Kurz Sworn In to Lead Austria’s Conservative-Green Government

(Bloomberg) -- Sebastian Kurz was sworn in as Austria’s chancellor by President Alexander Van der Bellen, heading a new alliance of conservatives and environmentalists that now has to figure out how to fund its ambitious climate goals.

Kurz, 33, is breaking new ground in Europe by forging a coalition between his People’s Party and the Greens. Their program combines Kurz’s trademark hard line on migration and deficits with ambitious plans by Green party leader Werner Kogler, 58, to make Austria climate neutral by 2040.

Kurz Returns to Chancellery After Sealing Historic Austrian Pact

Kurz’s new finance minister, Gernot Bluemel, and Green “super minister” for infrastructure, Leonore Gewessler, will now have to thrash out how to fund the de-carbonization of the Austrian economy while at the same time lowering taxes and keep the budget balanced. The groups’ 328-page program spells out income tax cuts but leaves it to a “task force” of experts to design a new “eco-social” federal revenue model by 2022.

“Reducing the tax burden or reaching climate neutrality by 2040 are costly plans,” said Inga Fechner, an economist at ING Group in Germany. “The budgeting of the government’s plans is not yet entirely clear.”

A government focus on climate change could help Austria get back on track to achieving its Paris Agreement targets for cutting harmful emissions. Despite its wealth of hydropower resources, the country’s efforts to tackle global warming rank only 38th worldwide, according to this year’s Climate Change Performance Index.

Kurz’s new government team is a sharp change from his previous coalition with the nationalist Freedom Party. In addition to himself and Vice Chancellor Kogler, there will be 7 men and 8 women, including Justice Minister Alma Zadic, the first Austrian government member who came to the country as a refugee from the Bosnian civil war.
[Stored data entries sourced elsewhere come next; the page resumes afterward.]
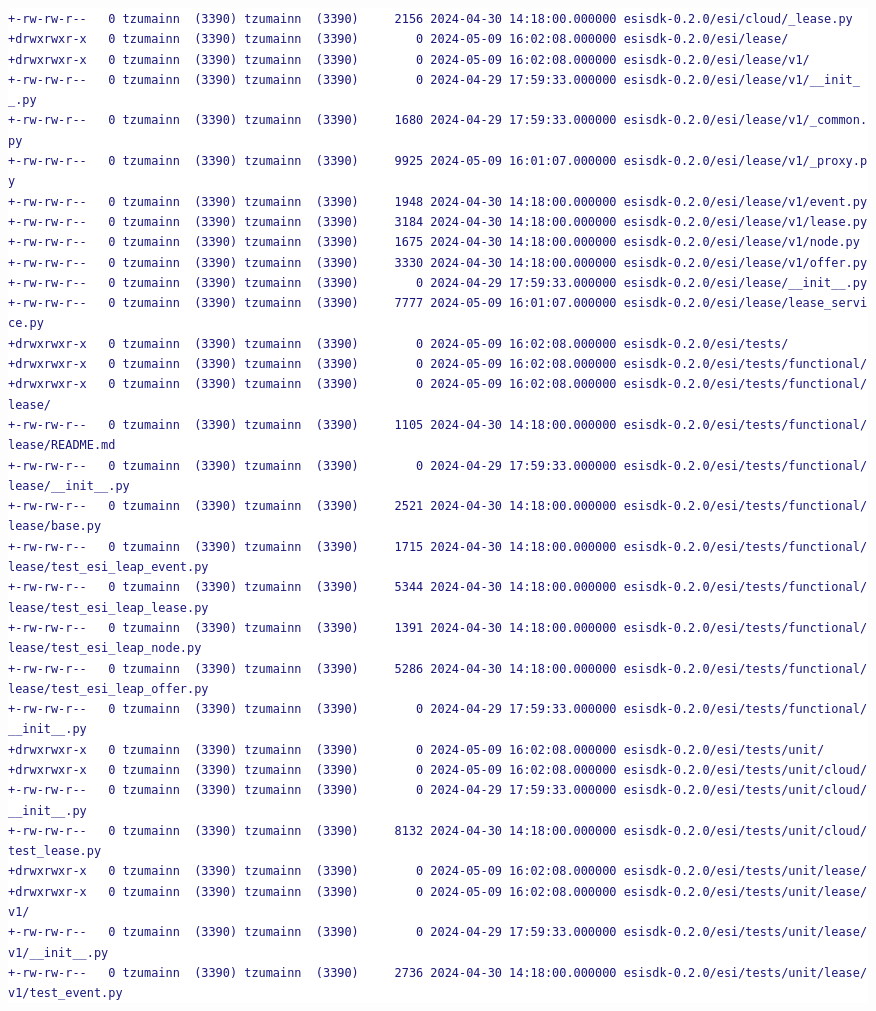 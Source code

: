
 ```diff
+-rw-rw-r--   0 tzumainn  (3390) tzumainn  (3390)     2156 2024-04-30 14:18:00.000000 esisdk-0.2.0/esi/cloud/_lease.py
+drwxrwxr-x   0 tzumainn  (3390) tzumainn  (3390)        0 2024-05-09 16:02:08.000000 esisdk-0.2.0/esi/lease/
+drwxrwxr-x   0 tzumainn  (3390) tzumainn  (3390)        0 2024-05-09 16:02:08.000000 esisdk-0.2.0/esi/lease/v1/
+-rw-rw-r--   0 tzumainn  (3390) tzumainn  (3390)        0 2024-04-29 17:59:33.000000 esisdk-0.2.0/esi/lease/v1/__init__.py
+-rw-rw-r--   0 tzumainn  (3390) tzumainn  (3390)     1680 2024-04-29 17:59:33.000000 esisdk-0.2.0/esi/lease/v1/_common.py
+-rw-rw-r--   0 tzumainn  (3390) tzumainn  (3390)     9925 2024-05-09 16:01:07.000000 esisdk-0.2.0/esi/lease/v1/_proxy.py
+-rw-rw-r--   0 tzumainn  (3390) tzumainn  (3390)     1948 2024-04-30 14:18:00.000000 esisdk-0.2.0/esi/lease/v1/event.py
+-rw-rw-r--   0 tzumainn  (3390) tzumainn  (3390)     3184 2024-04-30 14:18:00.000000 esisdk-0.2.0/esi/lease/v1/lease.py
+-rw-rw-r--   0 tzumainn  (3390) tzumainn  (3390)     1675 2024-04-30 14:18:00.000000 esisdk-0.2.0/esi/lease/v1/node.py
+-rw-rw-r--   0 tzumainn  (3390) tzumainn  (3390)     3330 2024-04-30 14:18:00.000000 esisdk-0.2.0/esi/lease/v1/offer.py
+-rw-rw-r--   0 tzumainn  (3390) tzumainn  (3390)        0 2024-04-29 17:59:33.000000 esisdk-0.2.0/esi/lease/__init__.py
+-rw-rw-r--   0 tzumainn  (3390) tzumainn  (3390)     7777 2024-05-09 16:01:07.000000 esisdk-0.2.0/esi/lease/lease_service.py
+drwxrwxr-x   0 tzumainn  (3390) tzumainn  (3390)        0 2024-05-09 16:02:08.000000 esisdk-0.2.0/esi/tests/
+drwxrwxr-x   0 tzumainn  (3390) tzumainn  (3390)        0 2024-05-09 16:02:08.000000 esisdk-0.2.0/esi/tests/functional/
+drwxrwxr-x   0 tzumainn  (3390) tzumainn  (3390)        0 2024-05-09 16:02:08.000000 esisdk-0.2.0/esi/tests/functional/lease/
+-rw-rw-r--   0 tzumainn  (3390) tzumainn  (3390)     1105 2024-04-30 14:18:00.000000 esisdk-0.2.0/esi/tests/functional/lease/README.md
+-rw-rw-r--   0 tzumainn  (3390) tzumainn  (3390)        0 2024-04-29 17:59:33.000000 esisdk-0.2.0/esi/tests/functional/lease/__init__.py
+-rw-rw-r--   0 tzumainn  (3390) tzumainn  (3390)     2521 2024-04-30 14:18:00.000000 esisdk-0.2.0/esi/tests/functional/lease/base.py
+-rw-rw-r--   0 tzumainn  (3390) tzumainn  (3390)     1715 2024-04-30 14:18:00.000000 esisdk-0.2.0/esi/tests/functional/lease/test_esi_leap_event.py
+-rw-rw-r--   0 tzumainn  (3390) tzumainn  (3390)     5344 2024-04-30 14:18:00.000000 esisdk-0.2.0/esi/tests/functional/lease/test_esi_leap_lease.py
+-rw-rw-r--   0 tzumainn  (3390) tzumainn  (3390)     1391 2024-04-30 14:18:00.000000 esisdk-0.2.0/esi/tests/functional/lease/test_esi_leap_node.py
+-rw-rw-r--   0 tzumainn  (3390) tzumainn  (3390)     5286 2024-04-30 14:18:00.000000 esisdk-0.2.0/esi/tests/functional/lease/test_esi_leap_offer.py
+-rw-rw-r--   0 tzumainn  (3390) tzumainn  (3390)        0 2024-04-29 17:59:33.000000 esisdk-0.2.0/esi/tests/functional/__init__.py
+drwxrwxr-x   0 tzumainn  (3390) tzumainn  (3390)        0 2024-05-09 16:02:08.000000 esisdk-0.2.0/esi/tests/unit/
+drwxrwxr-x   0 tzumainn  (3390) tzumainn  (3390)        0 2024-05-09 16:02:08.000000 esisdk-0.2.0/esi/tests/unit/cloud/
+-rw-rw-r--   0 tzumainn  (3390) tzumainn  (3390)        0 2024-04-29 17:59:33.000000 esisdk-0.2.0/esi/tests/unit/cloud/__init__.py
+-rw-rw-r--   0 tzumainn  (3390) tzumainn  (3390)     8132 2024-04-30 14:18:00.000000 esisdk-0.2.0/esi/tests/unit/cloud/test_lease.py
+drwxrwxr-x   0 tzumainn  (3390) tzumainn  (3390)        0 2024-05-09 16:02:08.000000 esisdk-0.2.0/esi/tests/unit/lease/
+drwxrwxr-x   0 tzumainn  (3390) tzumainn  (3390)        0 2024-05-09 16:02:08.000000 esisdk-0.2.0/esi/tests/unit/lease/v1/
+-rw-rw-r--   0 tzumainn  (3390) tzumainn  (3390)        0 2024-04-29 17:59:33.000000 esisdk-0.2.0/esi/tests/unit/lease/v1/__init__.py
+-rw-rw-r--   0 tzumainn  (3390) tzumainn  (3390)     2736 2024-04-30 14:18:00.000000 esisdk-0.2.0/esi/tests/unit/lease/v1/test_event.py
```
Austria’s coalition offers a potential template for politicians across the continent searching for a formula to repel the threat of right-wing populism. The new European Commission’s President Ursula Von der Leyen, a member of Angela Merkel’s party in Germany, unveiled a plan to decarbonize the European economy, and the next government in Berlin could see a similar alliance as the Greens supplant the ailing Social Democrats as the natural partner for the conservative Christian Democrats.